Notez en outre que le son est émis par 14 diffuseurs acoustiques et passe par des micro perforations disséminées sur le dessus et les côtés. En nuance forte, on peut monter jusqu’à 103 ou 105 dB, mais sans jamais aller dans la saturation assure la marque.
Enregistrement permanent dans le cloud
L’autre aspect très particulier de ce piano connecté d’Alpange, c’est que chaque morceau joué est enregistré dans le cloud pour que vous puissiez ensuite le réécouter depuis l’app dédiée sur votre smartphone ou directement sur le piano en vous servant comme d’une enceinte audio.
La marque parle même de « mémoire infinie » pour décrire cet enregistrement permanent sur des serveurs distants. Si vous êtes particulièrement fier de ce que vous venez de jouer, vous pouvez, à la fin de votre prestation, appuyer sur le logo d’Alpange situé juste sous le clavier afin de la ranger directement dans les morceaux favoris. Aucune note jouée n’est ainsi perdue et, poète, Raphaël Soudre va même jusqu’à dire que « le piano se charge émotionnellement » ainsi.
Il est par ailleurs possible de brancher un micro pour chanter et ce canal voix sera capté et diffuser par le système acoustique du piano et également enregistré sur l’application. Sachez d’ailleurs que les morceaux s’enregistrent en fichiers Midi. L’application d’Alpange permet cependant de les compresser dans des formats moins lourds — plus adaptés au streaming musical — pour pouvoir les partager facilement à des proches.
Un piano français à 35 000 euros
« On a fait un piano sans concession », assure Raphaël Soudre qui se garde cependant bien d’utiliser le mot « luxe ». Il estime que ce produit ne s’adresse pas forcément aux plus techniciens, mais avant tout à des gens qui aiment le piano et sont sensibles à la technologie. Disons-le, il s’adresse aussi à un public aisé puisque le prix affiché est de 35 000 euros. Un tarif onéreux que l’on se doit de contextualiser : certains modèles à destination des professionnels se vendent aux alentours de 100 000 euros (sans compter évidemment les pièces de collection à des millions d’euros).
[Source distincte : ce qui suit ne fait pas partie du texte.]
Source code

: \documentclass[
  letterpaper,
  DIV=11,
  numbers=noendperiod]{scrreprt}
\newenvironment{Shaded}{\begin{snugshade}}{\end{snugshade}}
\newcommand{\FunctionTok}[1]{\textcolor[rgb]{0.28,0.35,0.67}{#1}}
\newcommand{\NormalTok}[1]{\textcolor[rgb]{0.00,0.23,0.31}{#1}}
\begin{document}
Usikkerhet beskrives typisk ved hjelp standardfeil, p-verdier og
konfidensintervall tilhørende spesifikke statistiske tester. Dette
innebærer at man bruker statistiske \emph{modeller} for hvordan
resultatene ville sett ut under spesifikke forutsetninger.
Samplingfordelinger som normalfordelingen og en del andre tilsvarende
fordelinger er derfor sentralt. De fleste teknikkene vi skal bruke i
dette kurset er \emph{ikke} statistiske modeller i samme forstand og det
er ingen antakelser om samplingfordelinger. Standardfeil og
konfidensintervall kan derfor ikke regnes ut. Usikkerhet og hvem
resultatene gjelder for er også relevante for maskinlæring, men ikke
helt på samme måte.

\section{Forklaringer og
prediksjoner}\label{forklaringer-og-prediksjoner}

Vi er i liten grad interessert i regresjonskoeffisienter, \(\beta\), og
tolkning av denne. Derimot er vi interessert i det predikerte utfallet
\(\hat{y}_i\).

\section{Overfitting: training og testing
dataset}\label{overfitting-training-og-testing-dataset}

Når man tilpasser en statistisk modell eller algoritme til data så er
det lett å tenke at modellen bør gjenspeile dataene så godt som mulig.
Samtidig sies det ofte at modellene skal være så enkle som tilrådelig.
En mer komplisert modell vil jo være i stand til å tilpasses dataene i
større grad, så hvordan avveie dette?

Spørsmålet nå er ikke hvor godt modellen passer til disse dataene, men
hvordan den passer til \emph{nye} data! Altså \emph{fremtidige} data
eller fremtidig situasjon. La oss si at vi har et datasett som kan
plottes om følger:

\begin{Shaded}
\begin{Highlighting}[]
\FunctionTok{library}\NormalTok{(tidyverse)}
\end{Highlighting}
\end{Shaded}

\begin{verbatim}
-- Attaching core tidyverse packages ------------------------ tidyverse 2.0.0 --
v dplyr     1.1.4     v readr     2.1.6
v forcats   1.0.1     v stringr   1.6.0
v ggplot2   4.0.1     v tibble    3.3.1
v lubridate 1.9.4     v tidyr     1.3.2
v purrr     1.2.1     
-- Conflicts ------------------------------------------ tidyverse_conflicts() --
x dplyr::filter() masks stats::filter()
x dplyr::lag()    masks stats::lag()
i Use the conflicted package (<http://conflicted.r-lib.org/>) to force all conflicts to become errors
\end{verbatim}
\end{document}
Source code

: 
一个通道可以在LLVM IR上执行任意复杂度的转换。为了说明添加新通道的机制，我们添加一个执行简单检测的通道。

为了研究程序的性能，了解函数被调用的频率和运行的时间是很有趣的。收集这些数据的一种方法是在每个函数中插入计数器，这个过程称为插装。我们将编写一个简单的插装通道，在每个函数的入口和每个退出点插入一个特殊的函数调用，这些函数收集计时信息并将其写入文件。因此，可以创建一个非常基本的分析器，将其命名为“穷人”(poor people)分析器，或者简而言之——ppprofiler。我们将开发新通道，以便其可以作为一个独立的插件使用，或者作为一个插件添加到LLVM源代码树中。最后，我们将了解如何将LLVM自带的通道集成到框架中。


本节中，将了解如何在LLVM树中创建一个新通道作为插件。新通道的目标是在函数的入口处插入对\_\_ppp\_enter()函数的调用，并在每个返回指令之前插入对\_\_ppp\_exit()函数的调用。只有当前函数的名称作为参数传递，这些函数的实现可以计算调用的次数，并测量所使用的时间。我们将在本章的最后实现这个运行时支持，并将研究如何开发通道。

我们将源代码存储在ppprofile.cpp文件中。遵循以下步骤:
C’est donc notamment pour justifier ce prix qu’Alpange met en avant un appareil sans concession qui se targue en outre d’un savoir-faire français. La marque s’est appuyée sur l’expertise de partenaires tricolores tels que Devialet ou Focal. Elle a aussi été accompagnée par l’École polytechnique tandis que les algorithmes utilisés par le piano ont été conçus par l’Institut de mathématiques de Toulouse.
Enfin, l’unité de production est basée à Nantes où l’équipe technique pour l’acoustique côtoie celle dédiée à l’ébénisterie. En 2023, ce piano de 105 kg n’a ainsi été produit qu’en 80 exemplaires qui ont presque tous été commandés ou livrés. Il n’en resterait ainsi qu’un seul disponible à l’heure actuelle avant le prochain lot de production. Trois finitions sont proposées : noyer, érable (plus clair) et frêne (plus sombre).
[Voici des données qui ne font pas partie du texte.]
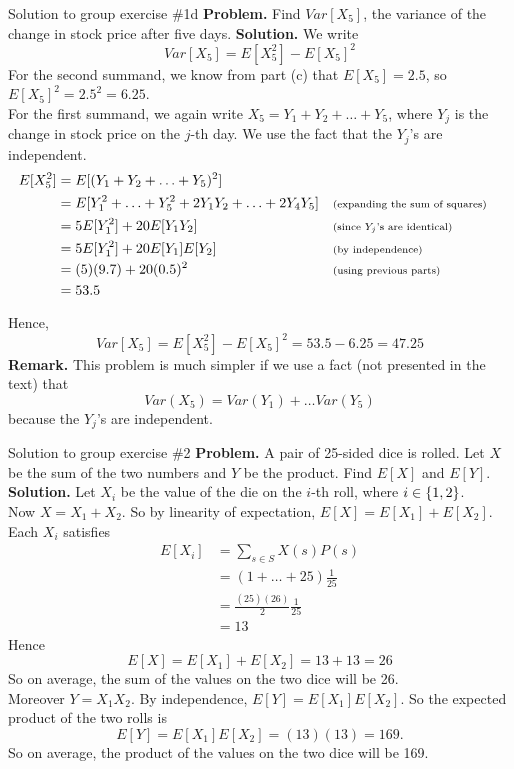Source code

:\documentclass[10pt]{beamer}
\begin{document}
\begin{frame}{Solution to group exercise \#1d}
\footnotesize
\textbf{Problem.}  Find $Var[X_5]$, the variance of the change in stock price after five days. 
\vfill \vfill 
\textbf{Solution.}   We write
  \[ Var[X_5] = E[X_5^2] - E[X_5]^2 \]
  For the second summand, we know from part (c) that $E[X_5] = 2.5$, so $ E[X_5]^2 = 2.5^2 = 6.25$. \\
   \vfill 
   For the first summand, we again write $X_5 = Y_1 + Y_2 + \hdots + Y_5$, where $Y_j$ is the change in stock price on the $j$-th day.  We use the fact that the $Y_j$'s are independent.
   \begin{align*}
   E[X_5^2] &= E[(Y_1 + Y_2 + \hdots + Y_5)^2] \\
   &=E[Y_1^2 + \hdots + Y_5^2 + 2Y_1Y_2 + \hdots +2Y_4Y_5] && \text{\scriptsize{{(expanding the sum of squares)}}}\\
   &= 5E[Y_1^2] + 20E[Y_1Y_2] && \text{\scriptsize{{(since $Y_j$'s are identical)}}}\\
   &= 5E[Y_1^2] + 20E[Y_1]E[Y_2]  && \text{\scriptsize{{(by independence)}}}\\
   &= (5)(9.7)  + 20(0.5)^2 && \text{\scriptsize{{(using previous parts)}}}\\
   &= 53.5
   \end{align*}

Hence,
  \[ Var[X_5] = E[X_5^2] - E[X_5]^2 = 53.5 - 6.25 = 47.25 \]
\vfill \vfill 
\textbf{Remark.} This problem is much simpler if we use a fact (not presented in the text) that 
\[ Var(X_5) = Var(Y_1) + \hdots Var(Y_5)\]
because the $Y_j$'s are independent.
\end{frame}



\begin{frame}{Solution to group exercise \#2}
\footnotesize 
\textbf{Problem.} A pair of 25-sided dice is rolled. Let $X$ be the sum of the two numbers and $Y$ be the product. Find $E[X]$ and $E[Y]$.
\vfill 
\textbf{Solution.} Let $X_i$ be the value of the die on the $i$-th roll, where $i \in \{ {1,2} \}$.   \\

Now $X=X_1+X_2$. So by linearity of expectation, $E[X]=E[X_1]+E[X_2]$.  Each $X_i$ satisfies
%
\begin{align*}
E[X_i] &= \sum_{s \in S} X(s) P(s) \\
&= (1+\hdots + 25) \frac{1}{25} \\
&= \frac{(25)(26)}{2} \frac{1}{25} \\
&=13
\end{align*}
Hence
\[E[X]=E[X_1]+E[X_2] = 13+13 =26 \]
So on average, the sum of the values on the two dice will be 26. \\
\vfill 
Moreover $Y=X_1 X_2$. By independence, $E[Y] = E[X_1]E[X_2]$.  So the expected product of the two rolls is
\[E[Y]=E[X_1]E[X_2] = (13)(13) = 169. \]
So on average, the product of the values on the two dice will be 169. \\

\end{frame}
\end{document}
Son prix de 35 000 euros et sa rareté relative renforcent l’aspect presque intimidant de ce piano qui me fascine. Dans quelques années, peut-être sera-t-il beaucoup plus accessible. En attendant, si vous voulez le découvrir, il faudra essayer d’aller dans les locaux d’Alpange dans le 8e arrondissement de Paris. Ou alors dans un hôtel huppé, restaurant coté ou chalet privé dans lesquels certains modèles ont atterri.